### REQUIREMENT
Exactly reproduce the lines from the one holding "- Data is first" through the final line of the listing below, with both ends included and nothing else.
-=-=-
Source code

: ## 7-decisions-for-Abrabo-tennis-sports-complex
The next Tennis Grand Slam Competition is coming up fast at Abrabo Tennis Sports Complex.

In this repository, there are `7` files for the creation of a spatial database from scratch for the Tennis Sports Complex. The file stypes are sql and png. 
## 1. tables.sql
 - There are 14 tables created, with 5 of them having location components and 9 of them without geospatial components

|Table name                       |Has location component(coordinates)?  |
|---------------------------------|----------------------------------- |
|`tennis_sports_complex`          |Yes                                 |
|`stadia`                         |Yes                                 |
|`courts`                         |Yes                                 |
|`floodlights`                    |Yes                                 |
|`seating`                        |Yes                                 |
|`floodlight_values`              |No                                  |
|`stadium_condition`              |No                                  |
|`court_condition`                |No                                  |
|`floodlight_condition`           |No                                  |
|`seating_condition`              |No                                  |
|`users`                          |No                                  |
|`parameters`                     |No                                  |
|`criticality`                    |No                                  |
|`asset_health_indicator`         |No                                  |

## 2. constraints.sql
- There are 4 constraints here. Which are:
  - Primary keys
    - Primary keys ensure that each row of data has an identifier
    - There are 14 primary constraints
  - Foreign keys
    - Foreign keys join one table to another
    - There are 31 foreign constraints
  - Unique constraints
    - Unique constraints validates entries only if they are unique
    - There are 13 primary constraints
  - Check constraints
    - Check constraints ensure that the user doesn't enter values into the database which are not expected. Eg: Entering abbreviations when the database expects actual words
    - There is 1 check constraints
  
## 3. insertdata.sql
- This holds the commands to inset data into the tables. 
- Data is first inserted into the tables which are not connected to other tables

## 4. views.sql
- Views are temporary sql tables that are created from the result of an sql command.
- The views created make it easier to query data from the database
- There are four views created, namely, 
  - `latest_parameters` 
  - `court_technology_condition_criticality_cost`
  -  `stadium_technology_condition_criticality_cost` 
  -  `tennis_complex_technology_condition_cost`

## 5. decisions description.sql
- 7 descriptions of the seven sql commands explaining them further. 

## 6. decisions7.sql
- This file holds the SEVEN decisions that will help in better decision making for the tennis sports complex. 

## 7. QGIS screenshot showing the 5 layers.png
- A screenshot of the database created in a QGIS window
-=-=-
### ANSWER SPACE
- Data is first inserted into the tables which are not connected to other tables

## 4. views.sql
- Views are temporary sql tables that are created from the result of an sql command.
- The views created make it easier to query data from the database
- There are four views created, namely, 
  - `latest_parameters` 
  - `court_technology_condition_criticality_cost`
  -  `stadium_technology_condition_criticality_cost` 
  -  `tennis_complex_technology_condition_cost`

## 5. decisions description.sql
- 7 descriptions of the seven sql commands explaining them further. 

## 6. decisions7.sql
- This file holds the SEVEN decisions that will help in better decision making for the tennis sports complex. 

## 7. QGIS screenshot showing the 5 layers.png
- A screenshot of the database created in a QGIS window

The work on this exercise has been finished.